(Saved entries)
- Opening Delimiter -
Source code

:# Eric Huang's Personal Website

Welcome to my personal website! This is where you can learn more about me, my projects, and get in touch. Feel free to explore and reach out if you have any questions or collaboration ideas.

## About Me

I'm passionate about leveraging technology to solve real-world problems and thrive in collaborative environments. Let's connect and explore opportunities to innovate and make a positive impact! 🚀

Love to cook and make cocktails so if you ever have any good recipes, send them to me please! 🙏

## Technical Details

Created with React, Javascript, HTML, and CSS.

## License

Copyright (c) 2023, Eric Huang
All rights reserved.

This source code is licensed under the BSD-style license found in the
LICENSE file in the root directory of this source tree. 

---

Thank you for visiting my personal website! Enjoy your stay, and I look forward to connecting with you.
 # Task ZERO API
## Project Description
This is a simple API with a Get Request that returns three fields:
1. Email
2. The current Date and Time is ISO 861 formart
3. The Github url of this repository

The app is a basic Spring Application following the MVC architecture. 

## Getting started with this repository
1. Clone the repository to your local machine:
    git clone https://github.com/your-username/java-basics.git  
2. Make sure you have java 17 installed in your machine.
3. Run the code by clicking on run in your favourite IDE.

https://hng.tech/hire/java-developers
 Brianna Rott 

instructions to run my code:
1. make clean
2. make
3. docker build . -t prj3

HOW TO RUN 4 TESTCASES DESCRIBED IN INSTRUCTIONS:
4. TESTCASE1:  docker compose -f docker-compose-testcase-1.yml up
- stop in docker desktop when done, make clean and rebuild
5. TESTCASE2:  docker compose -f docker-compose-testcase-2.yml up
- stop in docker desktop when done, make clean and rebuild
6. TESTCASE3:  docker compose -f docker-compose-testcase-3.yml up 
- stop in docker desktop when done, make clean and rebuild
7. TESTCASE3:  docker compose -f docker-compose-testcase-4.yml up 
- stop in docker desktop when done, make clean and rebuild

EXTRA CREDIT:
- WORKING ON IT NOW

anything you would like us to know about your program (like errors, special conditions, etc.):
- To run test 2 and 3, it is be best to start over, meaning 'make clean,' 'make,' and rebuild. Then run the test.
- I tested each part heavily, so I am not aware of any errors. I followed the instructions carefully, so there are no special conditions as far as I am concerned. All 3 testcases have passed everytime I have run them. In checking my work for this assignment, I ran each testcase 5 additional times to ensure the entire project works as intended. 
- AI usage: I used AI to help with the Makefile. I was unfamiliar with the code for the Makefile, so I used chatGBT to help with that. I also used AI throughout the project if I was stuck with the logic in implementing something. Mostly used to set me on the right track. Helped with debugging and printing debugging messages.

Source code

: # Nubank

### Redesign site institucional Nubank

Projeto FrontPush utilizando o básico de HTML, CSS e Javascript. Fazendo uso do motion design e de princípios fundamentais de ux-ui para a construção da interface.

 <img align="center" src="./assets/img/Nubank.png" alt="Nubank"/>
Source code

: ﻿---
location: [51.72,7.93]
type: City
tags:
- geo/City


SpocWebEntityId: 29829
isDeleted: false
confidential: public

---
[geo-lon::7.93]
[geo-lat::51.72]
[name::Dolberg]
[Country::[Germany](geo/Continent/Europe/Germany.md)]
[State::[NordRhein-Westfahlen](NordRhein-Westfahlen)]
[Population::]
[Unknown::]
- Closing Delimiter -
▶ Your instructions
Reproduce all of the records precisely. No word may differ.

▶ Completed exercise
Source code

:# Eric Huang's Personal Website

Welcome to my personal website! This is where you can learn more about me, my projects, and get in touch. Feel free to explore and reach out if you have any questions or collaboration ideas.

## About Me

I'm passionate about leveraging technology to solve real-world problems and thrive in collaborative environments. Let's connect and explore opportunities to innovate and make a positive impact! 🚀

Love to cook and make cocktails so if you ever have any good recipes, send them to me please! 🙏

## Technical Details

Created with React, Javascript, HTML, and CSS.

## License

Copyright (c) 2023, Eric Huang
All rights reserved.

This source code is licensed under the BSD-style license found in the
LICENSE file in the root directory of this source tree. 

---

Thank you for visiting my personal website! Enjoy your stay, and I look forward to connecting with you.
 # Task ZERO API
## Project Description
This is a simple API with a Get Request that returns three fields:
1. Email
2. The current Date and Time is ISO 861 formart
3. The Github url of this repository

The app is a basic Spring Application following the MVC architecture. 

## Getting started with this repository
1. Clone the repository to your local machine:
    git clone https://github.com/your-username/java-basics.git  
2. Make sure you have java 17 installed in your machine.
3. Run the code by clicking on run in your favourite IDE.

https://hng.tech/hire/java-developers
 Brianna Rott 

instructions to run my code:
1. make clean
2. make
3. docker build . -t prj3

HOW TO RUN 4 TESTCASES DESCRIBED IN INSTRUCTIONS:
4. TESTCASE1:  docker compose -f docker-compose-testcase-1.yml up
- stop in docker desktop when done, make clean and rebuild
5. TESTCASE2:  docker compose -f docker-compose-testcase-2.yml up
- stop in docker desktop when done, make clean and rebuild
6. TESTCASE3:  docker compose -f docker-compose-testcase-3.yml up 
- stop in docker desktop when done, make clean and rebuild
7. TESTCASE3:  docker compose -f docker-compose-testcase-4.yml up 
- stop in docker desktop when done, make clean and rebuild

EXTRA CREDIT:
- WORKING ON IT NOW

anything you would like us to know about your program (like errors, special conditions, etc.):
- To run test 2 and 3, it is be best to start over, meaning 'make clean,' 'make,' and rebuild. Then run the test.
- I tested each part heavily, so I am not aware of any errors. I followed the instructions carefully, so there are no special conditions as far as I am concerned. All 3 testcases have passed everytime I have run them. In checking my work for this assignment, I ran each testcase 5 additional times to ensure the entire project works as intended. 
- AI usage: I used AI to help with the Makefile. I was unfamiliar with the code for the Makefile, so I used chatGBT to help with that. I also used AI throughout the project if I was stuck with the logic in implementing something. Mostly used to set me on the right track. Helped with debugging and printing debugging messages.

Source code

: # Nubank

### Redesign site institucional Nubank

Projeto FrontPush utilizando o básico de HTML, CSS e Javascript. Fazendo uso do motion design e de princípios fundamentais de ux-ui para a construção da interface.

 <img align="center" src="./assets/img/Nubank.png" alt="Nubank"/>
Source code

: ﻿---
location: [51.72,7.93]
type: City
tags:
- geo/City


SpocWebEntityId: 29829
isDeleted: false
confidential: public

---
[geo-lon::7.93]
[geo-lat::51.72]
[name::Dolberg]
[Country::[Germany](geo/Continent/Europe/Germany.md)]
[State::[NordRhein-Westfahlen](NordRhein-Westfahlen)]
[Population::]
[Unknown::]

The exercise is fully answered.